:: Work instructions ::
Restate the records in full and exactly, with no images included.

:: Data ::
━━━━━━━━

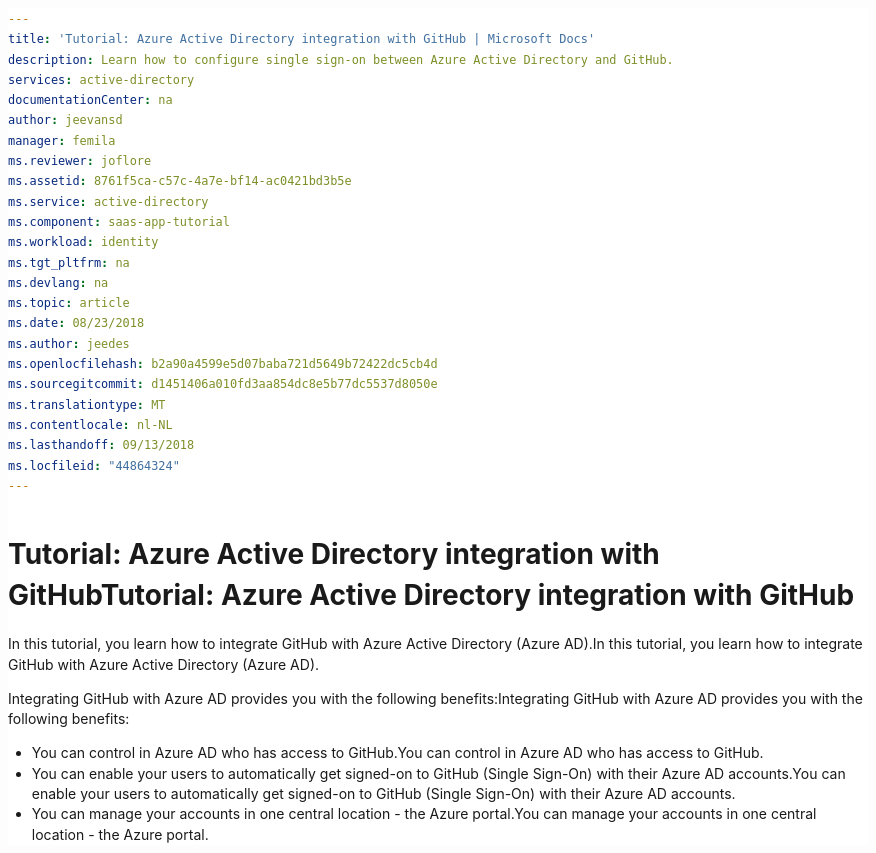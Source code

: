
 ```yaml
---
title: 'Tutorial: Azure Active Directory integration with GitHub | Microsoft Docs'
description: Learn how to configure single sign-on between Azure Active Directory and GitHub.
services: active-directory
documentationCenter: na
author: jeevansd
manager: femila
ms.reviewer: joflore
ms.assetid: 8761f5ca-c57c-4a7e-bf14-ac0421bd3b5e
ms.service: active-directory
ms.component: saas-app-tutorial
ms.workload: identity
ms.tgt_pltfrm: na
ms.devlang: na
ms.topic: article
ms.date: 08/23/2018
ms.author: jeedes
ms.openlocfilehash: b2a90a4599e5d07baba721d5649b72422dc5cb4d
ms.sourcegitcommit: d1451406a010fd3aa854dc8e5b77dc5537d8050e
ms.translationtype: MT
ms.contentlocale: nl-NL
ms.lasthandoff: 09/13/2018
ms.locfileid: "44864324"
---
```

# <a name="tutorial-azure-active-directory-integration-with-github"></a><span data-ttu-id="dc2d8-103">Tutorial: Azure Active Directory integration with GitHub</span><span class="sxs-lookup"><span data-stu-id="dc2d8-103">Tutorial: Azure Active Directory integration with GitHub</span></span>

<span data-ttu-id="dc2d8-104">In this tutorial, you learn how to integrate GitHub with Azure Active Directory (Azure AD).</span><span class="sxs-lookup"><span data-stu-id="dc2d8-104">In this tutorial, you learn how to integrate GitHub with Azure Active Directory (Azure AD).</span></span>

<span data-ttu-id="dc2d8-105">Integrating GitHub with Azure AD provides you with the following benefits:</span><span class="sxs-lookup"><span data-stu-id="dc2d8-105">Integrating GitHub with Azure AD provides you with the following benefits:</span></span>

- <span data-ttu-id="dc2d8-106">You can control in Azure AD who has access to GitHub.</span><span class="sxs-lookup"><span data-stu-id="dc2d8-106">You can control in Azure AD who has access to GitHub.</span></span>
- <span data-ttu-id="dc2d8-107">You can enable your users to automatically get signed-on to GitHub (Single Sign-On) with their Azure AD accounts.</span><span class="sxs-lookup"><span data-stu-id="dc2d8-107">You can enable your users to automatically get signed-on to GitHub (Single Sign-On) with their Azure AD accounts.</span></span>
- <span data-ttu-id="dc2d8-108">You can manage your accounts in one central location - the Azure portal.</span><span class="sxs-lookup"><span data-stu-id="dc2d8-108">You can manage your accounts in one central location - the Azure portal.</span></span>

━━━━━━━━

:: Solution to the problem ::
Source code

:
 ```yaml
---
title: 'Tutorial: Azure Active Directory integration with GitHub | Microsoft Docs'
description: Learn how to configure single sign-on between Azure Active Directory and GitHub.
services: active-directory
documentationCenter: na
author: jeevansd
manager: femila
ms.reviewer: joflore
ms.assetid: 8761f5ca-c57c-4a7e-bf14-ac0421bd3b5e
ms.service: active-directory
ms.component: saas-app-tutorial
ms.workload: identity
ms.tgt_pltfrm: na
ms.devlang: na
ms.topic: article
ms.date: 08/23/2018
ms.author: jeedes
ms.openlocfilehash: b2a90a4599e5d07baba721d5649b72422dc5cb4d
ms.sourcegitcommit: d1451406a010fd3aa854dc8e5b77dc5537d8050e
ms.translationtype: MT
ms.contentlocale: nl-NL
ms.lasthandoff: 09/13/2018
ms.locfileid: "44864324"
---
```

# <a name="tutorial-azure-active-directory-integration-with-github"></a><span data-ttu-id="dc2d8-103">Tutorial: Azure Active Directory integration with GitHub</span><span class="sxs-lookup"><span data-stu-id="dc2d8-103">Tutorial: Azure Active Directory integration with GitHub</span></span>

<span data-ttu-id="dc2d8-104">In this tutorial, you learn how to integrate GitHub with Azure Active Directory (Azure AD).</span><span class="sxs-lookup"><span data-stu-id="dc2d8-104">In this tutorial, you learn how to integrate GitHub with Azure Active Directory (Azure AD).</span></span>

<span data-ttu-id="dc2d8-105">Integrating GitHub with Azure AD provides you with the following benefits:</span><span class="sxs-lookup"><span data-stu-id="dc2d8-105">Integrating GitHub with Azure AD provides you with the following benefits:</span></span>

- <span data-ttu-id="dc2d8-106">You can control in Azure AD who has access to GitHub.</span><span class="sxs-lookup"><span data-stu-id="dc2d8-106">You can control in Azure AD who has access to GitHub.</span></span>
- <span data-ttu-id="dc2d8-107">You can enable your users to automatically get signed-on to GitHub (Single Sign-On) with their Azure AD accounts.</span><span class="sxs-lookup"><span data-stu-id="dc2d8-107">You can enable your users to automatically get signed-on to GitHub (Single Sign-On) with their Azure AD accounts.</span></span>
- <span data-ttu-id="dc2d8-108">You can manage your accounts in one central location - the Azure portal.</span><span class="sxs-lookup"><span data-stu-id="dc2d8-108">You can manage your accounts in one central location - the Azure portal.</span></span>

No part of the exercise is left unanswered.